Sarah Celentano worked on the initial 300 image records. She was a doctoral student at the University of Texas at Austin. Her research focused on the visual culture of female monastic communities with a specialization in twelfth-century German-speaking areas. Her dissertation, "Embodied Reading as Political Action in the Hortus deliciarum," explored the textual and visual responses in the twelfth-century Hortus deliciarum to papal schism and imperial challenges to Church authority. Additional areas of examination were the use of medieval mnemonic techniques, and conduits of artistic exchange between northern and southern Europe.

Independent College Programs 142 Women and Gender in the Middle Ages: Representations in Art Margaret Schaus Haverford College, Spring 2021
Students in the class researched and wrote about medieval art in groups and as individual projects.
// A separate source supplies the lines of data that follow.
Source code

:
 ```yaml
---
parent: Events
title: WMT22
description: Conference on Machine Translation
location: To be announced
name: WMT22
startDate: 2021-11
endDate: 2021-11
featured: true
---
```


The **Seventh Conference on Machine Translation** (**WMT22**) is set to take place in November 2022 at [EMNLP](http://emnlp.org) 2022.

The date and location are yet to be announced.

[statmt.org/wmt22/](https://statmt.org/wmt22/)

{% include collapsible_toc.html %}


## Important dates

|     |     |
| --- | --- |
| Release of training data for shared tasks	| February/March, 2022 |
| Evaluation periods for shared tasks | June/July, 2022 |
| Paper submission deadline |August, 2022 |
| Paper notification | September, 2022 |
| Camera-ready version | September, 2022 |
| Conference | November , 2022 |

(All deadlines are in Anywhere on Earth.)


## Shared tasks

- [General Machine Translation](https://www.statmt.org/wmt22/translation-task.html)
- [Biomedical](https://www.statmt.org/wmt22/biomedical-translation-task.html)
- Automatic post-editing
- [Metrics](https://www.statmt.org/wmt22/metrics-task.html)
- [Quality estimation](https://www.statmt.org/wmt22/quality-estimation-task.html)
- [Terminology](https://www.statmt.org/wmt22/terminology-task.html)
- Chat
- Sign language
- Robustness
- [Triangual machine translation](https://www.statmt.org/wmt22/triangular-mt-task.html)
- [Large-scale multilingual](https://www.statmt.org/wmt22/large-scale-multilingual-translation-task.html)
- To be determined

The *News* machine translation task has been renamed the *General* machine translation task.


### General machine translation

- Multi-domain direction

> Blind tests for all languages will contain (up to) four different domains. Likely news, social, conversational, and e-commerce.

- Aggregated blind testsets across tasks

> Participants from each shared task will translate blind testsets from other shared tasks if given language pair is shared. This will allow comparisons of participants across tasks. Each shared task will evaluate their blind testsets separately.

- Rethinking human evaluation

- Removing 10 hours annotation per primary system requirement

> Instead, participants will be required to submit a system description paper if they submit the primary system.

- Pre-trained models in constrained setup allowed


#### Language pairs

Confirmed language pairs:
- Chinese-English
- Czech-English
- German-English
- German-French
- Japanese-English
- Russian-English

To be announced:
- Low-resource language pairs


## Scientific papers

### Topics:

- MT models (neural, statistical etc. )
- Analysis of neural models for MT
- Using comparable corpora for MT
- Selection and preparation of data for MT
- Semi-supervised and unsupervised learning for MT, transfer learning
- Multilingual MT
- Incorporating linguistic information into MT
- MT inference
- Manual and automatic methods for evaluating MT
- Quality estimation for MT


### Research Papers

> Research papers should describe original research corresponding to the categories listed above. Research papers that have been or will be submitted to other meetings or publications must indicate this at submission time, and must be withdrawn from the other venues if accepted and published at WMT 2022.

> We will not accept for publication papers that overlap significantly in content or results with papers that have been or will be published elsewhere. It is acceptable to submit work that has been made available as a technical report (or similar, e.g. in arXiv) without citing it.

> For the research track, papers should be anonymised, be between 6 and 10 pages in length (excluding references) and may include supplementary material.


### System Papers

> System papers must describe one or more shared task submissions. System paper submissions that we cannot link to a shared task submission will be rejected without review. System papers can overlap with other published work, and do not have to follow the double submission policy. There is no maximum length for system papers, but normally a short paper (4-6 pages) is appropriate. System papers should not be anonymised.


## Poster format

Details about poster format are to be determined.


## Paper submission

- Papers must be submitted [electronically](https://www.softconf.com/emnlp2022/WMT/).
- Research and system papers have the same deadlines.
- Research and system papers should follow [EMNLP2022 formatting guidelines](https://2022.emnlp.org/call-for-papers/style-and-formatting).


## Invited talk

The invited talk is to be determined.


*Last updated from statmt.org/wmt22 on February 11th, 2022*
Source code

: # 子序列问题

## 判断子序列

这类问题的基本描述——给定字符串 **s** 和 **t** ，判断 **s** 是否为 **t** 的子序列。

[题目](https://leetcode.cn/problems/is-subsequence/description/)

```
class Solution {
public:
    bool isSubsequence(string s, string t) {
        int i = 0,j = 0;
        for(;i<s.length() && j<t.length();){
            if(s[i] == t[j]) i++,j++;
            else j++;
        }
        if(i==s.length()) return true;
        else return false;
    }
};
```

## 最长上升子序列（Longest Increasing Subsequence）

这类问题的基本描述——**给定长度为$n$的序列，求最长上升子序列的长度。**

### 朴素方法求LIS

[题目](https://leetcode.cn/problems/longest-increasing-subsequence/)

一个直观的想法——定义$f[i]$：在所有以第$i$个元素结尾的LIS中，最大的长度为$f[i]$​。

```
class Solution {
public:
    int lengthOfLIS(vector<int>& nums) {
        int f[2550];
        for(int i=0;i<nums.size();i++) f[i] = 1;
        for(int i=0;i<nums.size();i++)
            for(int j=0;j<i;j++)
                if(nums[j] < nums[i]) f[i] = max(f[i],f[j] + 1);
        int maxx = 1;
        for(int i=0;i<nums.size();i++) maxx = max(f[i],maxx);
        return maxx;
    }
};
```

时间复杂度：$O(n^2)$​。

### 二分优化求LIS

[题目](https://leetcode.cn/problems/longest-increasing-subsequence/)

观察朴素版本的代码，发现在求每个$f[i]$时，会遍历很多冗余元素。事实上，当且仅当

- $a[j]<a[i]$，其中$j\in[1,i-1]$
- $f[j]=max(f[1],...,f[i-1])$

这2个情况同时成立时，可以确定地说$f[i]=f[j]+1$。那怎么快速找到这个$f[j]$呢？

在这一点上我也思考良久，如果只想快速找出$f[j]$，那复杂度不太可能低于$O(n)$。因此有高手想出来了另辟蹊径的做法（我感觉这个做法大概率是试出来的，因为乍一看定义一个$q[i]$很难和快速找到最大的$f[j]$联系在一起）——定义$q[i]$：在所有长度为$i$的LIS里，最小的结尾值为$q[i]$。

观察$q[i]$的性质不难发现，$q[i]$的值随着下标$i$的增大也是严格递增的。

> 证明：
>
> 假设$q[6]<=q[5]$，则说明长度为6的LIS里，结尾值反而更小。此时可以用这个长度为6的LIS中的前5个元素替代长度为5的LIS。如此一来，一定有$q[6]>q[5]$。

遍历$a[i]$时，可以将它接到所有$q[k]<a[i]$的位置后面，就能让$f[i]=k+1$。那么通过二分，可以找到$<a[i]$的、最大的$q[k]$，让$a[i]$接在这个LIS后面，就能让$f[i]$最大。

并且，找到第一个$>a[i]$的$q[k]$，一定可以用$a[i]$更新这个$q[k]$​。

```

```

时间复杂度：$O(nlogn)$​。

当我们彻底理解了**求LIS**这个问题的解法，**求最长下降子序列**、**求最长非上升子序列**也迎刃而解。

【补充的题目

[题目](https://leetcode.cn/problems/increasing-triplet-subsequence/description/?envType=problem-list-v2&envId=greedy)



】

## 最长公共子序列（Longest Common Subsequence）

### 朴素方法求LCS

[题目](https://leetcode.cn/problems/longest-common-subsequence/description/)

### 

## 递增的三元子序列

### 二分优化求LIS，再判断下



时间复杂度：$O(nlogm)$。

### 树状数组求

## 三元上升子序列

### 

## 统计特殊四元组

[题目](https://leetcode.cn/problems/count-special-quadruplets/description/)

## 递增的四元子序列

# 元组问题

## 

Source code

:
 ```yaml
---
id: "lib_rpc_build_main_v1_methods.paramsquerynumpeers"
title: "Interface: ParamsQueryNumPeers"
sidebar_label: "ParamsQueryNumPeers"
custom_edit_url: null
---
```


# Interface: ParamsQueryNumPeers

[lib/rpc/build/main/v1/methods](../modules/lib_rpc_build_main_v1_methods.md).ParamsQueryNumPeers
They contributed their work to Feminae as image records.

Elinor Berger is a Literatures in English and Medieval Studies double major at Bryn Mawr College.

Jia Jing Ding is a History of Art and Economics double major at Bryn Mawr College.

Helena Frisbie-Firsching is a Physics major and Health Studies minor at Haverford College.

Bella Gerstmann is a prospective Linguistics or Anthropology major at Bryn Mawr College.

Leela Krishnan is a Math major and a Chemistry minor at Haverford College.

Faith Meacham is a Computer Science major and Math and Visual Studies minor at Bryn Mawr College.

Lipi Paladugu is a Computer Science major with minors in Visual Studies and Math at Bryn Mawr College.

Sadie Pileggi-Proud is a Political Science major with a concentration in Peace, Justice, and Human Rights at Haverford College.

Caroline Quillen is an English major at Haverford College.

Esmé Read is a History of Art major, with a prospective minor in French and Francophone studies at Bryn Mawr College.

Annabelle Renshaw is a History of Art major and a Classical and Near-Eastern Archaeology minor at Bryn Mawr College.

Aviva Soll is a prospective Biology or Chemistry major and Environmental Studies minor with a Biochemistry concentration at Haverford College.

Lauryn White is at Haverford College, and their major is Religion.